How long does it take to crack an 8 character password via brute force? A measly 1 day 7 hours:

Session..........: hashcat
Status...........: Running
Hash.Type........: MD5
Hash.Target......: acd455c44d2afc85cffad2d6af86312b
Time.Started.....: Wed May 31 11:24:58 2017 (11 secs)
Time.Estimated...: Thu Jun 01 18:26:55 2017 (1 day, 7 hours)
Input.Mask.......: ?a?a?a?a?a?a?a?a [8]
Input.Queue......: 1/1 (100.00%)
Speed.Dev.#1.....: 29491.1 MH/s (61.53ms)
Speed.Dev.#2.....: 29892.1 MH/s (60.19ms)
Speed.Dev.#*.....: 59383.2 MH/s
Recovered........: 0/1 (0.00%) Digests, 0/1 (0.00%) Salts
Progress.........: 687731638272/6634204312890625 (0.01%)
Rejected.........: 0/687731638272 (0.00%)
Restore.Point....: 0/7737809375 (0.00%)
Candidates.#1....: `7manane -> eLa&%ene
Candidates.#2....: !vbQywin -> cUBDNn23
HWMon.Dev.#1.....: Temp: 60c Fan: 33% Util:100% Core:1822MHz Mem:5151MHz Lanes:16
HWMon.Dev.#2.....: Temp: 50c Fan: 41% Util: 97% Core:1885MHz Mem:5151MHz Lanes:16

This is important as there are many sites still recommending a minimum password length of 8 characters. Even NIST recommends that:

Accordingly, at LOA2, SP 800-63-2 permitted the use of randomly generated PINs with 6 or more digits while requiring user-chosen memorized secrets to be a minimum of 8 characters long

Even though brute force password cracking is not how password crackers break passwords (they use a combination of brute force, dictionary attacks, word list permutations, l33t substitution and previously broken password lists), the one benefit brute force has is that it guarantees a cracked password of a given length within a maximum amount of time. For 8 character passwords on my rig, I can crack it guaranteed within 1 day 7 hours maximum, though on average it will take me 15.5 hours.

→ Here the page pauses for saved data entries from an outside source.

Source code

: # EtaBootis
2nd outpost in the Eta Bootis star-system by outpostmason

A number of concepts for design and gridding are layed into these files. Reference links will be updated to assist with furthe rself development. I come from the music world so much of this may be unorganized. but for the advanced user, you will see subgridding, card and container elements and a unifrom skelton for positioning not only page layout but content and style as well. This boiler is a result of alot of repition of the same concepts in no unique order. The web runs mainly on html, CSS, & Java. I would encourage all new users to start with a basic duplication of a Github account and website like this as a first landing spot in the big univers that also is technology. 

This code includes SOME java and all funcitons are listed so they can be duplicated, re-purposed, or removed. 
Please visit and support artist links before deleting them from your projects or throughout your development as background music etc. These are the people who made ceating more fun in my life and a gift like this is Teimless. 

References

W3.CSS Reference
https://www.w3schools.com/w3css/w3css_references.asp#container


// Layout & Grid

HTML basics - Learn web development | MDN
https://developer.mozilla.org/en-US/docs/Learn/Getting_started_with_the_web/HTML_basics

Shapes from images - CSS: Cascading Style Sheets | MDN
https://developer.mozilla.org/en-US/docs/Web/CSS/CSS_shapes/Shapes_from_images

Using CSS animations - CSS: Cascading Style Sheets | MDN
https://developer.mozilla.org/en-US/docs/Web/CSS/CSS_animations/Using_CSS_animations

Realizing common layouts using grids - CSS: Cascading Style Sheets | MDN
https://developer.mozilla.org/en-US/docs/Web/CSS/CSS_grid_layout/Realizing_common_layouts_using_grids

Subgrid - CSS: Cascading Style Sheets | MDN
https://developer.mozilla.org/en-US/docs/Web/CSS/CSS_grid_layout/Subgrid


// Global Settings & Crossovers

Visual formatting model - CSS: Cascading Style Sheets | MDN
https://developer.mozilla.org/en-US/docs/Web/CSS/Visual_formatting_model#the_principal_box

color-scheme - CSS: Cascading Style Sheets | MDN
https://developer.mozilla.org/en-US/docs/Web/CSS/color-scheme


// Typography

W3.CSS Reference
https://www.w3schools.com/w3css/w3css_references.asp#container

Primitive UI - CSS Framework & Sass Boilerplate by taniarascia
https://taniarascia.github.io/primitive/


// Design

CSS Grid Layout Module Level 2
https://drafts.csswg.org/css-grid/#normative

8 character passwords are just not safe. My point is that anybody can crack your password in less than a day if it is 8 characters long - no matter how random it is. You do not need super expensive hardware or rent Amazon EC2 nodes. And in 5 years they can use the same cost hardware to crack a 9 character password in 1 day assuming Moore's law continues.

I must admit - I am simplifying somewhat here. I assumed the password hash is stored as an MD5 hash. This is unfortunately true for the majority of sites as they have never updated to the newer SHA1 standard, which is now obsolete as it is insecure too. If a site uses something strong like PBKDF2 and multiple rounds of encryption (say 1000), then my rig will NOT even come close to 55 billion hashes per second.

My recommendation still stands: Pick a minimum length of 12 characters, preferably totally random, use a unique password per site / account and use a password manager to remember your passwords.